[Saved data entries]
---*---

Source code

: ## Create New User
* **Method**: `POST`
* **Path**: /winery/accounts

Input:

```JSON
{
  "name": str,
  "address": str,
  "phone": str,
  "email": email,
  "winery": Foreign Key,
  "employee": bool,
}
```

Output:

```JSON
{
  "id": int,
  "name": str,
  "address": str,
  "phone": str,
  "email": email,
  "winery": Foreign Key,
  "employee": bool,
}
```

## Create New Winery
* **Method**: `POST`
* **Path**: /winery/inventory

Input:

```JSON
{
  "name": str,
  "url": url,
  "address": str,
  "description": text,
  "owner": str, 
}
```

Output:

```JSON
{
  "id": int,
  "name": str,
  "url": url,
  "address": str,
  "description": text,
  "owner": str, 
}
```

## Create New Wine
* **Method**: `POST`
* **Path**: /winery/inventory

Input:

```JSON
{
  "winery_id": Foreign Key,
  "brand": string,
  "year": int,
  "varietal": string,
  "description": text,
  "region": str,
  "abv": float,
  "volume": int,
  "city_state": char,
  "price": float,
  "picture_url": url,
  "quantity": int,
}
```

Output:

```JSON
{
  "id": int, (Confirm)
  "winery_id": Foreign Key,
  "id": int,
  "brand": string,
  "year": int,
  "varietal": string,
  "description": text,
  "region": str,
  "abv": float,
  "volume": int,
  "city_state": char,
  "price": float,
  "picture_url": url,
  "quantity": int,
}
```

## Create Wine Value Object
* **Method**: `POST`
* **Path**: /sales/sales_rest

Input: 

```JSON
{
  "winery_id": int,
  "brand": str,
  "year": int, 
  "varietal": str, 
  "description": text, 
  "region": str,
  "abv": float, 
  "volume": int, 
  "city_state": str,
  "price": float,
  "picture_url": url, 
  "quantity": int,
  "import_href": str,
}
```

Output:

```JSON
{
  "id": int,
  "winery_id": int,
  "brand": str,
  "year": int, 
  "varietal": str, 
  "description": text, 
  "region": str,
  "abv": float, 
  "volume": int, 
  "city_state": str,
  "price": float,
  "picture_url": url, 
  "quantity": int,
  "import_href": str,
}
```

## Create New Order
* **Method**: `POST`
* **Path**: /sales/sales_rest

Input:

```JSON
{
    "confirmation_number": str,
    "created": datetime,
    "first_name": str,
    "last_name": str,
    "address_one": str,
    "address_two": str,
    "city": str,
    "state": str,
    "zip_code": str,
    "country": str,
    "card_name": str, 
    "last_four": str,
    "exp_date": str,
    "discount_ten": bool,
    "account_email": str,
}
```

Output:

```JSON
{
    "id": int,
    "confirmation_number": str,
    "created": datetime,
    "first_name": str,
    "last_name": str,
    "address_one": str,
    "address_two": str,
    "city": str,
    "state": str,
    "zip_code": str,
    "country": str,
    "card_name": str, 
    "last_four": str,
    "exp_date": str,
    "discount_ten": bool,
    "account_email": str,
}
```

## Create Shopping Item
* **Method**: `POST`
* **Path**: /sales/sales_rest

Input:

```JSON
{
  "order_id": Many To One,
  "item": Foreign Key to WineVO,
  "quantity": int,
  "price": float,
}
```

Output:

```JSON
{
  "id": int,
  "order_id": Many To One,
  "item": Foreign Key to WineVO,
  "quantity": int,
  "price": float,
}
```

---*---

**What this task involves**. Using the data above, restate every record word for word.

**Task result**.
Source code

: ## Create New User
* **Method**: `POST`
* **Path**: /winery/accounts

Input:

```JSON
{
  "name": str,
  "address": str,
  "phone": str,
  "email": email,
  "winery": Foreign Key,
  "employee": bool,
}
```

Output:

```JSON
{
  "id": int,
  "name": str,
  "address": str,
  "phone": str,
  "email": email,
  "winery": Foreign Key,
  "employee": bool,
}
```

## Create New Winery
* **Method**: `POST`
* **Path**: /winery/inventory

Input:

```JSON
{
  "name": str,
  "url": url,
  "address": str,
  "description": text,
  "owner": str, 
}
```

Output:

```JSON
{
  "id": int,
  "name": str,
  "url": url,
  "address": str,
  "description": text,
  "owner": str, 
}
```

## Create New Wine
* **Method**: `POST`
* **Path**: /winery/inventory

Input:

```JSON
{
  "winery_id": Foreign Key,
  "brand": string,
  "year": int,
  "varietal": string,
  "description": text,
  "region": str,
  "abv": float,
  "volume": int,
  "city_state": char,
  "price": float,
  "picture_url": url,
  "quantity": int,
}
```

Output:

```JSON
{
  "id": int, (Confirm)
  "winery_id": Foreign Key,
  "id": int,
  "brand": string,
  "year": int,
  "varietal": string,
  "description": text,
  "region": str,
  "abv": float,
  "volume": int,
  "city_state": char,
  "price": float,
  "picture_url": url,
  "quantity": int,
}
```

## Create Wine Value Object
* **Method**: `POST`
* **Path**: /sales/sales_rest

Input: 

```JSON
{
  "winery_id": int,
  "brand": str,
  "year": int, 
  "varietal": str, 
  "description": text, 
  "region": str,
  "abv": float, 
  "volume": int, 
  "city_state": str,
  "price": float,
  "picture_url": url, 
  "quantity": int,
  "import_href": str,
}
```

Output:

```JSON
{
  "id": int,
  "winery_id": int,
  "brand": str,
  "year": int, 
  "varietal": str, 
  "description": text, 
  "region": str,
  "abv": float, 
  "volume": int, 
  "city_state": str,
  "price": float,
  "picture_url": url, 
  "quantity": int,
  "import_href": str,
}
```

## Create New Order
* **Method**: `POST`
* **Path**: /sales/sales_rest

Input:

```JSON
{
    "confirmation_number": str,
    "created": datetime,
    "first_name": str,
    "last_name": str,
    "address_one": str,
    "address_two": str,
    "city": str,
    "state": str,
    "zip_code": str,
    "country": str,
    "card_name": str, 
    "last_four": str,
    "exp_date": str,
    "discount_ten": bool,
    "account_email": str,
}
```

Output:

```JSON
{
    "id": int,
    "confirmation_number": str,
    "created": datetime,
    "first_name": str,
    "last_name": str,
    "address_one": str,
    "address_two": str,
    "city": str,
    "state": str,
    "zip_code": str,
    "country": str,
    "card_name": str, 
    "last_four": str,
    "exp_date": str,
    "discount_ten": bool,
    "account_email": str,
}
```

## Create Shopping Item
* **Method**: `POST`
* **Path**: /sales/sales_rest

Input:

```JSON
{
  "order_id": Many To One,
  "item": Foreign Key to WineVO,
  "quantity": int,
  "price": float,
}
```

Output:

```JSON
{
  "id": int,
  "order_id": Many To One,
  "item": Foreign Key to WineVO,
  "quantity": int,
  "price": float,
}
```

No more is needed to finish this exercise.